A LOCKSS crawler comes from the same IP range as that specified for the host institution. In this way, the LOCKSS crawler can only access the content to which the institution has a subscription. Note, also, that due to the composition of Archival Units the institution necessarily must have access to that complete volume or year run.

These requirements have implications for manifest page design and implementation. To achieve LOCKSS compliance with subscription based content you will need to make per-volume (or per-year) manifest pages.

  • The manifest page must only be accessible to IP addresses that can access the full content of the AU. (In some cases, the authentication system in use does not allow the manifest pages to be under such IP authentication. If access to the manifest page is not constrained, the manifest may instead contain a probe URL to some page within that archival unit that is so constrained. See Probe URL section below)
  • The manifest page must reside at a URL that can be derived from a pattern in the plugin, and values for the defining parameters of the AU. Eg, the parameters are usually "base_url" and "volume". If the manifest pages are kept at URLs such as
http://jtitle.pub.com/clockss-manifests/vol_nn.html

where nn is the volume name/number, then the plugin could derive those URLs using a printf string such as

sprintf("%s/clockss-manifests/vol_%s.html", base_url, volume);

In this way, we can access multiple volumes by setting parameter values such as

base_url=http://sometitle.somepub.com, volume=23
base_url=http://sometitle.somepub.com, volume=24
base_url=http://anothertitle.someotherpub.com, volume=2006
  • The manifest page contains starting URLs pointing to journal content. This starting URL needs to allow the LOCKSS crawler to collect the content within that journal volume. You may choose to point to a journal volume table of contents (which allows us to then crawl issue table of contents, then collect individual articles themselves), or you may choose to include links to individual issue table of contents. It is preferable for us to crawl from the issue page, as this means the user ends up with a familiar page from which they can navigate to content.

See PluginToolTutorial for more information.

[edit] Sites with Multiple Hosts

The permission page must be present on the *same host* as the content to be collected. Sites that spread content over multiple hosts must place a permission page on each host.
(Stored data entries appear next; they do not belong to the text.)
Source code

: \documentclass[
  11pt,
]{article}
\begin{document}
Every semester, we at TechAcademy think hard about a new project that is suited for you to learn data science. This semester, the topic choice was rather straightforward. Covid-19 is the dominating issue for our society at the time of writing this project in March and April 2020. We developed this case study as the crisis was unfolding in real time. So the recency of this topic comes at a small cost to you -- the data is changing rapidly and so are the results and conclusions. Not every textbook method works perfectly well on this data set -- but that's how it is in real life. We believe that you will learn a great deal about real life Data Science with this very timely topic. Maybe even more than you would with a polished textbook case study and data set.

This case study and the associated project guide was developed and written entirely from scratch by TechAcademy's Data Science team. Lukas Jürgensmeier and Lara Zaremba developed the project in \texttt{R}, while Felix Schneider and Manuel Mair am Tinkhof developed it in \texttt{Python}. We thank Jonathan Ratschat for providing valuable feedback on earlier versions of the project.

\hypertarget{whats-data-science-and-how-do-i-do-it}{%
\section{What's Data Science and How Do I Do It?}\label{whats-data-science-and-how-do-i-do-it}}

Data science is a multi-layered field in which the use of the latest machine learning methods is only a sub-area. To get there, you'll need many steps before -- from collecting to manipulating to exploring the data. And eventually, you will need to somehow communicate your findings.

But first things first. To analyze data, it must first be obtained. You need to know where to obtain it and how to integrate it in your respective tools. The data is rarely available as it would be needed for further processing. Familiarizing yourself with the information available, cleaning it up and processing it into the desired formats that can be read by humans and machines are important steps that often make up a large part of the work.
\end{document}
This restriction is necessary to ensure that permission was granted by the same authority that controls the content. E.g., there's no reason to trust a manifest page at http://othersite.com/manifest pointing to (and granting permission to collect) content at http://publisher.com because there's no evidence that the operator of publisher.com has any control over (or is even aware of) othersite.com.

We have chosen not to relax the "same host" rule for sub-domains. E.g., http://example.com/manifest cannot grant permission to collect content at http://www.example.com/. The authority relationship between a parent- and sub-domain reflects only naming authority; there is no way to determine whether it also extends to content authority.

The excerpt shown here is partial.